Pour l’homme inculte, qui n’a qu’une idée confuse du Tout et de l’Infini, et n’est doué que d’un instinct obscur, l’Univers dans ses actes se présente comme une unité dans laquelle il n’y a à distinguer aucune diversité, comme un chaos uniforme dans la confusion, sans division en parties, sans ordre ni [127] loi, dont rien ne peut être disjoint de manière à former quelque chose de distinct, sinon en le découpant arbitrairement[98] dans le temps et l’espace. Si un tel homme n’éprouve pas le besoin d’animer cet Univers, un destin aveugle représente pour lui le caractère du Tout ; s’il éprouve ce besoin, son Dieu devient un être sans qualités déterminées, une idole, un fétiche, et s’il en admet plusieurs, ils ne peuvent être distingués les uns des autres que par les limites arbitrairement tracées de leurs domaines. À un autre degré de la culture, l’Univers se présente comme une pluralité sans unité, comme une diversité indéterminée d’éléments et de forces hétérogènes, dont la lutte constante et éternelle détermine les manifestations. Ce n’est pas un destin aveugle qui le caractérise, mais une nécessité motivée, qui implique la tâche de rechercher la cause fondamentale et les connexions, avec la claire conscience de ne jamais pouvoir les trouver. Si l’idée d’un Dieu est mise en rapport avec cet Univers, elle se décompose naturellement en une infinité de parties ; chacune de ces forces, chacun de ces éléments dans lesquels il n’y a aucune unité, reçoit son âme à part ; des dieux naissent en nombre infini, qui peuvent être distingués les uns des autres par des objets différents de leur activité, par des inclinations et des façons de penser ou de sentir différentes. Vous ne [128] pouvez pas ne pas accorder que cette intuition de l’Univers est infiniment supérieure en dignité à la précédente ; ne devrez-vous pas convenir aussi que celui qui s’est élevé jusqu’à elle, mais s’incline devant la nécessité éternelle et inaccessible sans avoir l’idée de dieux, a pourtant plus de religion que le grossier adorateur d’un fétiche ?

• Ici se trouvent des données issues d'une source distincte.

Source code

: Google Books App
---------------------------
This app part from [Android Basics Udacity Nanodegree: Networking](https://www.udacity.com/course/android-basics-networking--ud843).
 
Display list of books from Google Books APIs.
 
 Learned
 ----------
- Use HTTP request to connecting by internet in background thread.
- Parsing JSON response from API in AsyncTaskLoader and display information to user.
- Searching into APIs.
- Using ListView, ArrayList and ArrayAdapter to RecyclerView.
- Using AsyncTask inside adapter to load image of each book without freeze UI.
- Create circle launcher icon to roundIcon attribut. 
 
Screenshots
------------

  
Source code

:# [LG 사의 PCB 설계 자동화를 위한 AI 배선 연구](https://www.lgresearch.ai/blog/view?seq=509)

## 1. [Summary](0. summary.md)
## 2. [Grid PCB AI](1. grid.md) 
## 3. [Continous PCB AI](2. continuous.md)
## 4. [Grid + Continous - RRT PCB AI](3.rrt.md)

Eh bien, montons plus haut encore, là où tous les antagonismes se réconcilient dans l’unité retrouvée, où l’Univers se présente comme totalité, comme unité dans la pluralité, comme système, et ainsi mérite le nom auquel il n’a pas droit jusque-là. Celui qui le saisit intuitivement ainsi comme un et tout, ne devrait-on pas, même s’il n’a pas l’idée d’un dieu, lui reconnaître plus de religion qu’au polythéiste le plus cultivé ? La place de Spinoza[99] n’est-elle pas au-dessus de celle d’un pieux Romain autant que celle de Lucrèce au-dessus de celle d’un adorateur de fétiches ? Mais c’est la vieille inconséquence, c’est le signe irrécusable de l’inculture, de rejeter le plus loin qu’on peut ceux qui ont place au même échelon que soi, pour peu que ce soit en un autre point de cet échelon !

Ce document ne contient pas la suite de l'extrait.